WORK TO BE COMPLETED:
Where the records below have a line with "blog", that line is to be copied.

MATERIAL PROVIDED:

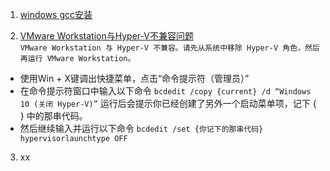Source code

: 1. [windows gcc安装](http://blog.csdn.net/yunxian_19/article/details/46799339)<br>

2. [VMware Workstation与Hyper-V不兼容问题](https://blog.csdn.net/Becivells/article/details/51755399?utm_source=blogxgwz4)<br>
`VMware Workstation 与 Hyper-V 不兼容。请先从系统中移除 Hyper-V 角色，然后再运行 VMware Workstation。`
 - 使用Win + X键调出快捷菜单，点击“命令提示符（管理员）”
 - 在命令提示符窗口中输入以下命令 ```bcdedit /copy {current} /d “Windows 10 (关闭 Hyper-V)”``` 运行后会提示你已经创建了另外一个启动菜单项，记下 { } 中的那串代码。
 - 然后继续输入并运行以下命令 ```bcdedit /set {你记下的那串代码} hypervisorlaunchtype OFF```

3. xx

THE ANSWER:
: 1. [windows gcc安装](http://blog.csdn.net/yunxian_19/article/details/46799339)<br>
2. [VMware Workstation与Hyper-V不兼容问题](https://blog.csdn.net/Becivells/article/details/51755399?utm_source=blogxgwz4)<br>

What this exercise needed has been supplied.